# Were The cheapest place to buy reloading supplies??? Guns Clubs??



## YumaDude (Apr 26, 2009)

looking for some resonable prices on reloading supplies. Are gun clubs the cheapest around? Also looking for a resonable place to buy clays. thanks


----------



## J-D (Dec 8, 2008)

YumaDude- welcome to MS. "reasonable" and "cheap" are terms you don't here much, when talking about reloading supplies, anymore. I don't know what area your in but Schanz Supply in Otsego has about the best prices in my area. Some gun clubs buy shot by the pallet for a better price. If you know any of the members, they would probably let you put your order in with their next purchase.

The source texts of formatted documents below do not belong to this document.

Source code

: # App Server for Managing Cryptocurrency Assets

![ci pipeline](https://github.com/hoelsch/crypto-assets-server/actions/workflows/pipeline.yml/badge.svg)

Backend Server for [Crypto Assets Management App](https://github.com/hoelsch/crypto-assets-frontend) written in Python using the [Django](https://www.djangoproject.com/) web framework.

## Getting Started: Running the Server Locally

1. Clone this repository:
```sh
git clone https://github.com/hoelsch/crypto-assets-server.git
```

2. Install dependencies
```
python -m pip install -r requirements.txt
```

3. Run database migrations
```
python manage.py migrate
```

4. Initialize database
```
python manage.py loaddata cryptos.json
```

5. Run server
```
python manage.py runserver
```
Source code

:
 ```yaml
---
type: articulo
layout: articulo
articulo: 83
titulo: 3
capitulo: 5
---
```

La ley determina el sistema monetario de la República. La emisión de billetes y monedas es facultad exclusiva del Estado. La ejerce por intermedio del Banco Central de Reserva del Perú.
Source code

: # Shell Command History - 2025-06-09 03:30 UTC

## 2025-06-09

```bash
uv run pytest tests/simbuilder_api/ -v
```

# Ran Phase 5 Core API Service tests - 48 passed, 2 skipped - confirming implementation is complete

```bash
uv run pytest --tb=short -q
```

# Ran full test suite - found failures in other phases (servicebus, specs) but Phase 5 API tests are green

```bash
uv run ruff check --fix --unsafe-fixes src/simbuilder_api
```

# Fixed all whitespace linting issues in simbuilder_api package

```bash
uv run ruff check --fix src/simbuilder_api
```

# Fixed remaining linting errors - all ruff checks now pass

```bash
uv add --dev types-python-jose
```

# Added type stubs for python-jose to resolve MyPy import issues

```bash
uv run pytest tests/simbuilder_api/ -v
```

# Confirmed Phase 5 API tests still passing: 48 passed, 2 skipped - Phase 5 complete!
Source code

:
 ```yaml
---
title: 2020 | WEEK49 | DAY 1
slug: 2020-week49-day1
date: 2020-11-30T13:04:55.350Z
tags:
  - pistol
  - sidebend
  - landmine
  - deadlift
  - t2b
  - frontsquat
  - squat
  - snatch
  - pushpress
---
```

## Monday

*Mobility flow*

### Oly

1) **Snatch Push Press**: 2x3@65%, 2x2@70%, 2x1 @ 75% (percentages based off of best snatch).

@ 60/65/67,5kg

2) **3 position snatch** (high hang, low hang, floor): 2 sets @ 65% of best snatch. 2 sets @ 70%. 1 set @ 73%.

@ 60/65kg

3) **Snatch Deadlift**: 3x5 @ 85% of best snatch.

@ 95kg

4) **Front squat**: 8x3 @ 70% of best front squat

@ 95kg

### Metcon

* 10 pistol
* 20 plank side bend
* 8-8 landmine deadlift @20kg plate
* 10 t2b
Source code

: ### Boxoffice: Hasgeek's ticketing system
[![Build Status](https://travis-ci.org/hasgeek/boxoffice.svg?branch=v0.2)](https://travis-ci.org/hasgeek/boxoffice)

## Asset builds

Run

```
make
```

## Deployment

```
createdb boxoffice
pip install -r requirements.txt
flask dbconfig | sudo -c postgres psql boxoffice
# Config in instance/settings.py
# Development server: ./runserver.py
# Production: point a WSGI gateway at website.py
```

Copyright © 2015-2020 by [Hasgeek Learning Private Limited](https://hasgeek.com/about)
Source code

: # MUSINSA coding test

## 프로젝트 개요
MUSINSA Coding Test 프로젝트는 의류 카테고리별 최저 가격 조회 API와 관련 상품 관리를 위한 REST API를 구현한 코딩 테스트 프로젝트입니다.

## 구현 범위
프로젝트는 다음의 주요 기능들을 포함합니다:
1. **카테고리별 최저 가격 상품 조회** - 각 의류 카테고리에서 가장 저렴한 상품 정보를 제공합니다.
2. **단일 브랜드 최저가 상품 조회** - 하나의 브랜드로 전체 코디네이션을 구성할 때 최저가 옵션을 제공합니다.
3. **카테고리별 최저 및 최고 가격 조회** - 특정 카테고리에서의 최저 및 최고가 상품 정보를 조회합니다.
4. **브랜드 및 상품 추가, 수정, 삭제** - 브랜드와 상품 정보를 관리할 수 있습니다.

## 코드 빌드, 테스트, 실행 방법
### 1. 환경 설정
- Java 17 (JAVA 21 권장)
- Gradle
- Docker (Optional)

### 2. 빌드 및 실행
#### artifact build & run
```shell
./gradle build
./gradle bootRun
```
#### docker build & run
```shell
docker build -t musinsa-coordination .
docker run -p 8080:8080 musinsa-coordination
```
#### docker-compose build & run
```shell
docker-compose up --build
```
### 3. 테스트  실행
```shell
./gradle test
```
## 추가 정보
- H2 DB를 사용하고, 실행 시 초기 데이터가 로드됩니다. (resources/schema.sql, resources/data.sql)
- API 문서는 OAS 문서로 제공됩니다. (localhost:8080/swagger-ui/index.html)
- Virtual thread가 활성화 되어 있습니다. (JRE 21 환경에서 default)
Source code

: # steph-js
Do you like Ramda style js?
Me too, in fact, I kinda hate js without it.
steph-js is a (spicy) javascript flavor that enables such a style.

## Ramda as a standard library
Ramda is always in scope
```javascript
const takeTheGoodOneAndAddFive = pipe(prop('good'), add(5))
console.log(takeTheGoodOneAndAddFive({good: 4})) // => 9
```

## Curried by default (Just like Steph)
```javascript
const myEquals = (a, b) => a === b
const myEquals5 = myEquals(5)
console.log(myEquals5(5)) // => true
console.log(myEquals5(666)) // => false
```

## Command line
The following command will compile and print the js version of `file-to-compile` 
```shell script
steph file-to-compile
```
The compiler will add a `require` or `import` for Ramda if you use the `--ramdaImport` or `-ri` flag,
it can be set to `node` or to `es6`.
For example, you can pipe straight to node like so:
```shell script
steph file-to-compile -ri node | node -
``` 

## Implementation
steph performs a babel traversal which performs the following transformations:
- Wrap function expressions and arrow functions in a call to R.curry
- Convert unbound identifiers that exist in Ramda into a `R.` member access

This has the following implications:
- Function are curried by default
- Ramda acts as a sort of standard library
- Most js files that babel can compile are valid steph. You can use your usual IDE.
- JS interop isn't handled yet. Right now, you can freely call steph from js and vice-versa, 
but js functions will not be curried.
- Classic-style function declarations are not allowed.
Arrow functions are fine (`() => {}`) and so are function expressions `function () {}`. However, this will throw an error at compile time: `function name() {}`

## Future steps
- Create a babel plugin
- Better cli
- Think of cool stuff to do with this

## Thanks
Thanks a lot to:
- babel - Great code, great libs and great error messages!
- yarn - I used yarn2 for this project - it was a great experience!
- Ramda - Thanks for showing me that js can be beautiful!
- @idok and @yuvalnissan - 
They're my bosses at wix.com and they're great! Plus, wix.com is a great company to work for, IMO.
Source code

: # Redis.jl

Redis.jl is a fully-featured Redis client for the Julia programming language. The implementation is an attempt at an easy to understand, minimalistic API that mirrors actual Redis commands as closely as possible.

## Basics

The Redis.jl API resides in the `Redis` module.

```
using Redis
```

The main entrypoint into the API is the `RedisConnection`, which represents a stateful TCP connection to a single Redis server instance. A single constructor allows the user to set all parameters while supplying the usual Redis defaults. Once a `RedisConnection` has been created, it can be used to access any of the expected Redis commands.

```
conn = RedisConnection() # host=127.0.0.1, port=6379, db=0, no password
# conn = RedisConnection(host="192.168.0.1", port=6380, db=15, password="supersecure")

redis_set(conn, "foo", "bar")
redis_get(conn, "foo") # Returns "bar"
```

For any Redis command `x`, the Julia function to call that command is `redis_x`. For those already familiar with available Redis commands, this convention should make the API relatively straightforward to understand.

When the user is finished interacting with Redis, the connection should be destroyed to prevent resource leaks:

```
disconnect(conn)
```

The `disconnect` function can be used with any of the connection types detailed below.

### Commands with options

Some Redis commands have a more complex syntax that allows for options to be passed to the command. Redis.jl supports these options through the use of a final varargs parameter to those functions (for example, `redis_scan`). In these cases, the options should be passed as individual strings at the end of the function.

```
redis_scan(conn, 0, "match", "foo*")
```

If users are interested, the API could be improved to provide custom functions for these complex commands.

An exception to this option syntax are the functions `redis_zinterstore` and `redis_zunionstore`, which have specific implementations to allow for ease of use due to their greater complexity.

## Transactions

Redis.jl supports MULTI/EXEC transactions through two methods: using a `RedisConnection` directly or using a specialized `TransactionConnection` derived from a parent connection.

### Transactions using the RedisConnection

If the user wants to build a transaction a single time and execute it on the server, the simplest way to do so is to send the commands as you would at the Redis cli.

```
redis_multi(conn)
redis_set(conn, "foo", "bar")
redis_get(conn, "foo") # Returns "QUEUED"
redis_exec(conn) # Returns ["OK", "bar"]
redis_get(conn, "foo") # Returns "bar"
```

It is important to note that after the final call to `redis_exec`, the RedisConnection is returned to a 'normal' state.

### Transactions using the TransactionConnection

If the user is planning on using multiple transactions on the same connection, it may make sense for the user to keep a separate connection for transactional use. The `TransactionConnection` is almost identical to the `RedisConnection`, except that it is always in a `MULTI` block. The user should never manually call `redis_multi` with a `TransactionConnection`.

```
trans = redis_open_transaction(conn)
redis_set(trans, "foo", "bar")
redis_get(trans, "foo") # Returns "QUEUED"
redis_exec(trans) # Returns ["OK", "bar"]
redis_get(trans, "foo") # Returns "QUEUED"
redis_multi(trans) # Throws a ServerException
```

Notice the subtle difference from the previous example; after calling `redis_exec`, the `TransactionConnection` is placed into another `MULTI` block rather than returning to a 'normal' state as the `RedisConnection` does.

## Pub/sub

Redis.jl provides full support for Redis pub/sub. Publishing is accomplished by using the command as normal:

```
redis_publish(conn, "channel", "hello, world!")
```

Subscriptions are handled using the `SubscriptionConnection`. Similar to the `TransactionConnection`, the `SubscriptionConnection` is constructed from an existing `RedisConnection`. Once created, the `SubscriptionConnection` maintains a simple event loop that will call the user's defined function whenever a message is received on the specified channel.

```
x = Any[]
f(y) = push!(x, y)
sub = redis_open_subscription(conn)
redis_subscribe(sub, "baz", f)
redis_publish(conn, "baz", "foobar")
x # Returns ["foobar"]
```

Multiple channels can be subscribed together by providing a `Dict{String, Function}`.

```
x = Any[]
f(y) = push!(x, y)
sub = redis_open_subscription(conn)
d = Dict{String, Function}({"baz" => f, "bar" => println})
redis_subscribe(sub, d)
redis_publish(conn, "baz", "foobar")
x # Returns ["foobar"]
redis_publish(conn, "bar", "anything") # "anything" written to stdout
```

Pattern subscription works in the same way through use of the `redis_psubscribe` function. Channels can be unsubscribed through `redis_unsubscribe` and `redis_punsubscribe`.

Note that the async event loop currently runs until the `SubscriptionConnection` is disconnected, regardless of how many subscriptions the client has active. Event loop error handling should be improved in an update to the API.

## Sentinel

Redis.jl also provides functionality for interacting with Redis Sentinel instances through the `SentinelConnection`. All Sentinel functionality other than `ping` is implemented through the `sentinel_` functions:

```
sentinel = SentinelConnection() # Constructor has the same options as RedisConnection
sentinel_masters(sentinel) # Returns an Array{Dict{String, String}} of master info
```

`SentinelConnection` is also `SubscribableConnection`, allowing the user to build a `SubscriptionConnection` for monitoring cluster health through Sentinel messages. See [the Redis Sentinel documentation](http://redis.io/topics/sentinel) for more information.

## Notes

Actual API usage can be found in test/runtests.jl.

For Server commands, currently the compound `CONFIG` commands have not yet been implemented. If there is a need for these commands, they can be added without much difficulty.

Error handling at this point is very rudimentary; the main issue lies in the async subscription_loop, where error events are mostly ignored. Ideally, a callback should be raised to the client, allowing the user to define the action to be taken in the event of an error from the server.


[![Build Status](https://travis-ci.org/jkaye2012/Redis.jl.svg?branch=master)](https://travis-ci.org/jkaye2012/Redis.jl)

These guys would also know the best place to get supplies in your area.
Good luck.


----------



## alex-v (Mar 24, 2005)

We would get together and do a bulk order on powder or primers. Join a club, meet the people there, shoot with them at the matches, help with the work that has to be done to make the club function, and then jump in when they are putting in an order.

It does not have to be a club sponsored order. One member might be willing to handle the ordering process as long as the rest of the group is willing to obey some simple rules.


----------



## jb (Sep 20, 2000)

If you live near Mason, go to the MTA home grounds when they're having a shoot. There are a number of vendors there that cater to shooters who reload.
I always wait till the shoots to stock up on lead, wads, powder and primers. 
They have a shoot scheduled for May 1,2 &3 and again on May 16,17 & 18.


----------